# Exercise
Down to the final line, print the records below exactly and without pictures.

◇ ◇ ◇ ◇ ◇ ◇ ◇

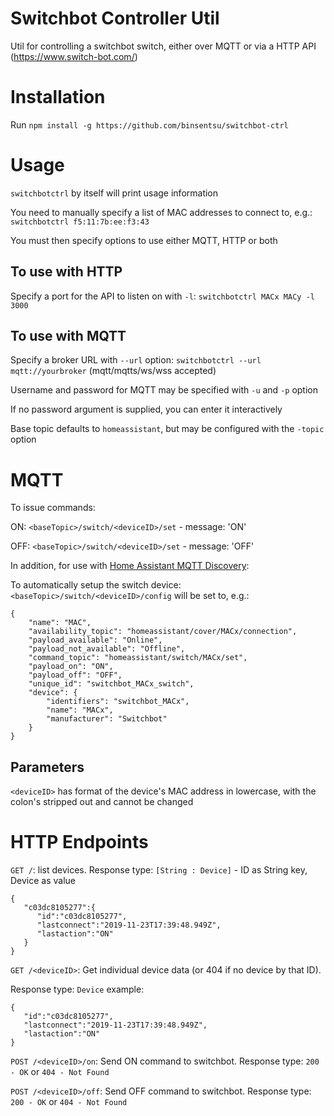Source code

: # Switchbot Controller Util
Util for controlling a switchbot switch, either over MQTT or via a HTTP API (https://www.switch-bot.com/)

# Installation
Run `npm install -g https://github.com/binsentsu/switchbot-ctrl`

# Usage
`switchbotctrl` by itself will print usage information

You need to manually specify a list of MAC addresses to connect to, e.g.: `switchbotctrl f5:11:7b:ee:f3:43`


You must then specify options to use either MQTT, HTTP or both

## To use with HTTP
Specify a port for the API to listen on with `-l`:
`switchbotctrl MACx MACy -l 3000`

## To use with MQTT
Specify a broker URL with `--url` option:
`switchbotctrl --url mqtt://yourbroker` (mqtt/mqtts/ws/wss accepted)

Username and password for MQTT may be specified with `-u` and `-p` option

If no password argument is supplied, you can enter it interactively

Base topic defaults to `homeassistant`, but may be configured with the `-topic` option


# MQTT
To issue commands:

ON: `<baseTopic>/switch/<deviceID>/set` - message: 'ON'

OFF: `<baseTopic>/switch/<deviceID>/set` - message: 'OFF'

In addition, for use with [Home Assistant MQTT Discovery](https://www.home-assistant.io/docs/mqtt/discovery/):

To automatically setup the switch device:
`<baseTopic>/switch/<deviceID>/config` will be set to, e.g.:
```
{
    "name": "MAC",
    "availability_topic": "homeassistant/cover/MACx/connection",
    "payload_available": "Online",
    "payload_not_available": "Offline",
    "command_topic": "homeassistant/switch/MACx/set",
    "payload_on": "ON",
    "payload_off": "OFF",
    "unique_id": "switchbot_MACx_switch",
    "device": {
        "identifiers": "switchbot_MACx",
        "name": "MACx",
        "manufacturer": "Switchbot"
    }
}
```

## Parameters

`<deviceID>` has format of the device's MAC address in lowercase, with the colon's stripped out and cannot be changed


# HTTP Endpoints

`GET /`: list devices.
Response type: `[String : Device]` - ID as String key, Device as value
```
{
   "c03dc8105277":{
      "id":"c03dc8105277",
      "lastconnect":"2019-11-23T17:39:48.949Z",
      "lastaction":"ON"
   }
}
```

`GET /<deviceID>`: Get individual device data (or 404 if no device by that ID).

Response type: `Device` example:
```
{
   "id":"c03dc8105277",
   "lastconnect":"2019-11-23T17:39:48.949Z",
   "lastaction":"ON"
}
```

`POST /<deviceID>/on`: Send ON command to switchbot. Response type: `200 - OK` or `404 - Not Found`

`POST /<deviceID>/off`: Send OFF command to switchbot. Response type: `200 - OK` or `404 - Not Found`
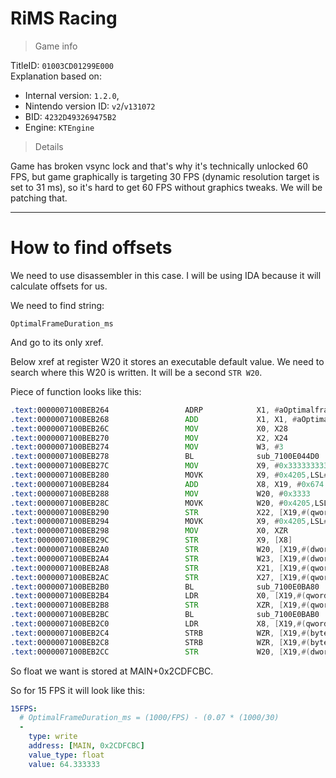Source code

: # RiMS Racing

> Game info

TitleID: `01003CD01299E000`<br>
Explanation based on:
- Internal version: `1.2.0`, 
- Nintendo version ID: `v2`/`v131072`
- BID: `4232D493269475B2`
- Engine: `KTEngine`

> Details

Game has broken vsync lock and that's why it's technically unlocked 60 FPS, but game graphically is targeting 30 FPS (dynamic resolution target is set to 31 ms), so it's hard to get 60 FPS without graphics tweaks. We will be patching that.

---

# How to find offsets

We need to use disassembler in this case. I will be using IDA because it will calculate offsets for us.

We need to find string:
```
OptimalFrameDuration_ms
```

And go to its only xref.

Below xref at register W20 it stores an executable default value.
We need to search where this W20 is written. It will be a second `STR W20`.

Piece of function looks like this:
```asm
.text:0000007100BEB264                 ADRP            X1, #aOptimalframedu@PAGE ; "OptimalFrameDuration_ms"
.text:0000007100BEB268                 ADD             X1, X1, #aOptimalframedu@PAGEOFF ; "OptimalFrameDuration_ms"
.text:0000007100BEB26C                 MOV             X0, X28
.text:0000007100BEB270                 MOV             X2, X24
.text:0000007100BEB274                 MOV             W3, #3
.text:0000007100BEB278                 BL              sub_7100E044D0
.text:0000007100BEB27C                 MOV             X9, #0x3333333333333333
.text:0000007100BEB280                 MOVK            X9, #0x4205,LSL#16
.text:0000007100BEB284                 ADD             X8, X19, #0x674
.text:0000007100BEB288                 MOV             W20, #0x3333
.text:0000007100BEB28C                 MOVK            W20, #0x4205,LSL#16
.text:0000007100BEB290                 STR             X22, [X19,#(qword_7102CDFC40 - 0x7102CDF650)]
.text:0000007100BEB294                 MOVK            X9, #0x4205,LSL#48
.text:0000007100BEB298                 MOV             X0, XZR
.text:0000007100BEB29C                 STR             X9, [X8]
.text:0000007100BEB2A0                 STR             W20, [X19,#(dword_7102CDFCE0 - 0x7102CDF650)]
.text:0000007100BEB2A4                 STR             W23, [X19,#(dword_7102CDFCD4 - 0x7102CDF650)]
.text:0000007100BEB2A8                 STR             X21, [X19,#(qword_7102CDFCE8 - 0x7102CDF650)]
.text:0000007100BEB2AC                 STR             X27, [X19,#(qword_7102CDFCF0 - 0x7102CDF650)]
.text:0000007100BEB2B0                 BL              sub_7100E0BA80
.text:0000007100BEB2B4                 LDR             X0, [X19,#(qword_7102CDFC48 - 0x7102CDF650)]
.text:0000007100BEB2B8                 STR             XZR, [X19,#(qword_7102CDFC48 - 0x7102CDF650)]
.text:0000007100BEB2BC                 BL              sub_7100E0BAB0
.text:0000007100BEB2C0                 LDR             X8, [X19,#(qword_7102CDFC40 - 0x7102CDF650)]
.text:0000007100BEB2C4                 STRB            WZR, [X19,#(byte_7102CDFCF8 - 0x7102CDF650)]
.text:0000007100BEB2C8                 STRB            WZR, [X19,#(byte_7102CDFCE6 - 0x7102CDF650)]
.text:0000007100BEB2CC                 STR             W20, [X19,#(dword_7102CDFCBC - 0x7102CDF650)]
```

So float we want is stored at MAIN+0x2CDFCBC.

So for 15 FPS it will look like this:
```yaml
15FPS:
  # OptimalFrameDuration_ms = (1000/FPS) - (0.07 * (1000/30)
  -
    type: write
    address: [MAIN, 0x2CDFCBC]
    value_type: float
    value: 64.333333
```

◇ ◇ ◇ ◇ ◇ ◇ ◇

# Response to the exercise
Source code

: # Switchbot Controller Util
Util for controlling a switchbot switch, either over MQTT or via a HTTP API (https://www.switch-bot.com/)

# Installation
Run `npm install -g https://github.com/binsentsu/switchbot-ctrl`

# Usage
`switchbotctrl` by itself will print usage information

You need to manually specify a list of MAC addresses to connect to, e.g.: `switchbotctrl f5:11:7b:ee:f3:43`


You must then specify options to use either MQTT, HTTP or both

## To use with HTTP
Specify a port for the API to listen on with `-l`:
`switchbotctrl MACx MACy -l 3000`

## To use with MQTT
Specify a broker URL with `--url` option:
`switchbotctrl --url mqtt://yourbroker` (mqtt/mqtts/ws/wss accepted)

Username and password for MQTT may be specified with `-u` and `-p` option

If no password argument is supplied, you can enter it interactively

Base topic defaults to `homeassistant`, but may be configured with the `-topic` option


# MQTT
To issue commands:

ON: `<baseTopic>/switch/<deviceID>/set` - message: 'ON'

OFF: `<baseTopic>/switch/<deviceID>/set` - message: 'OFF'

In addition, for use with [Home Assistant MQTT Discovery](https://www.home-assistant.io/docs/mqtt/discovery/):

To automatically setup the switch device:
`<baseTopic>/switch/<deviceID>/config` will be set to, e.g.:
```
{
    "name": "MAC",
    "availability_topic": "homeassistant/cover/MACx/connection",
    "payload_available": "Online",
    "payload_not_available": "Offline",
    "command_topic": "homeassistant/switch/MACx/set",
    "payload_on": "ON",
    "payload_off": "OFF",
    "unique_id": "switchbot_MACx_switch",
    "device": {
        "identifiers": "switchbot_MACx",
        "name": "MACx",
        "manufacturer": "Switchbot"
    }
}
```

## Parameters

`<deviceID>` has format of the device's MAC address in lowercase, with the colon's stripped out and cannot be changed


# HTTP Endpoints

`GET /`: list devices.
Response type: `[String : Device]` - ID as String key, Device as value
```
{
   "c03dc8105277":{
      "id":"c03dc8105277",
      "lastconnect":"2019-11-23T17:39:48.949Z",
      "lastaction":"ON"
   }
}
```

`GET /<deviceID>`: Get individual device data (or 404 if no device by that ID).

Response type: `Device` example:
```
{
   "id":"c03dc8105277",
   "lastconnect":"2019-11-23T17:39:48.949Z",
   "lastaction":"ON"
}
```

`POST /<deviceID>/on`: Send ON command to switchbot. Response type: `200 - OK` or `404 - Not Found`

`POST /<deviceID>/off`: Send OFF command to switchbot. Response type: `200 - OK` or `404 - Not Found`
Source code

: # RiMS Racing

> Game info

TitleID: `01003CD01299E000`<br>
Explanation based on:
- Internal version: `1.2.0`, 
- Nintendo version ID: `v2`/`v131072`
- BID: `4232D493269475B2`
- Engine: `KTEngine`

> Details

Game has broken vsync lock and that's why it's technically unlocked 60 FPS, but game graphically is targeting 30 FPS (dynamic resolution target is set to 31 ms), so it's hard to get 60 FPS without graphics tweaks. We will be patching that.

---

# How to find offsets

We need to use disassembler in this case. I will be using IDA because it will calculate offsets for us.

We need to find string:
```
OptimalFrameDuration_ms
```

And go to its only xref.

Below xref at register W20 it stores an executable default value.
We need to search where this W20 is written. It will be a second `STR W20`.

Piece of function looks like this:
```asm
.text:0000007100BEB264                 ADRP            X1, #aOptimalframedu@PAGE ; "OptimalFrameDuration_ms"
.text:0000007100BEB268                 ADD             X1, X1, #aOptimalframedu@PAGEOFF ; "OptimalFrameDuration_ms"
.text:0000007100BEB26C                 MOV             X0, X28
.text:0000007100BEB270                 MOV             X2, X24
.text:0000007100BEB274                 MOV             W3, #3
.text:0000007100BEB278                 BL              sub_7100E044D0
.text:0000007100BEB27C                 MOV             X9, #0x3333333333333333
.text:0000007100BEB280                 MOVK            X9, #0x4205,LSL#16
.text:0000007100BEB284                 ADD             X8, X19, #0x674
.text:0000007100BEB288                 MOV             W20, #0x3333
.text:0000007100BEB28C                 MOVK            W20, #0x4205,LSL#16
.text:0000007100BEB290                 STR             X22, [X19,#(qword_7102CDFC40 - 0x7102CDF650)]
.text:0000007100BEB294                 MOVK            X9, #0x4205,LSL#48
.text:0000007100BEB298                 MOV             X0, XZR
.text:0000007100BEB29C                 STR             X9, [X8]
.text:0000007100BEB2A0                 STR             W20, [X19,#(dword_7102CDFCE0 - 0x7102CDF650)]
.text:0000007100BEB2A4                 STR             W23, [X19,#(dword_7102CDFCD4 - 0x7102CDF650)]
.text:0000007100BEB2A8                 STR             X21, [X19,#(qword_7102CDFCE8 - 0x7102CDF650)]
.text:0000007100BEB2AC                 STR             X27, [X19,#(qword_7102CDFCF0 - 0x7102CDF650)]
.text:0000007100BEB2B0                 BL              sub_7100E0BA80
.text:0000007100BEB2B4                 LDR             X0, [X19,#(qword_7102CDFC48 - 0x7102CDF650)]
.text:0000007100BEB2B8                 STR             XZR, [X19,#(qword_7102CDFC48 - 0x7102CDF650)]
.text:0000007100BEB2BC                 BL              sub_7100E0BAB0
.text:0000007100BEB2C0                 LDR             X8, [X19,#(qword_7102CDFC40 - 0x7102CDF650)]
.text:0000007100BEB2C4                 STRB            WZR, [X19,#(byte_7102CDFCF8 - 0x7102CDF650)]
.text:0000007100BEB2C8                 STRB            WZR, [X19,#(byte_7102CDFCE6 - 0x7102CDF650)]
.text:0000007100BEB2CC                 STR             W20, [X19,#(dword_7102CDFCBC - 0x7102CDF650)]
```

So float we want is stored at MAIN+0x2CDFCBC.

So for 15 FPS it will look like this:
```yaml
15FPS:
  # OptimalFrameDuration_ms = (1000/FPS) - (0.07 * (1000/30)
  -
    type: write
    address: [MAIN, 0x2CDFCBC]
    value_type: float
    value: 64.333333
```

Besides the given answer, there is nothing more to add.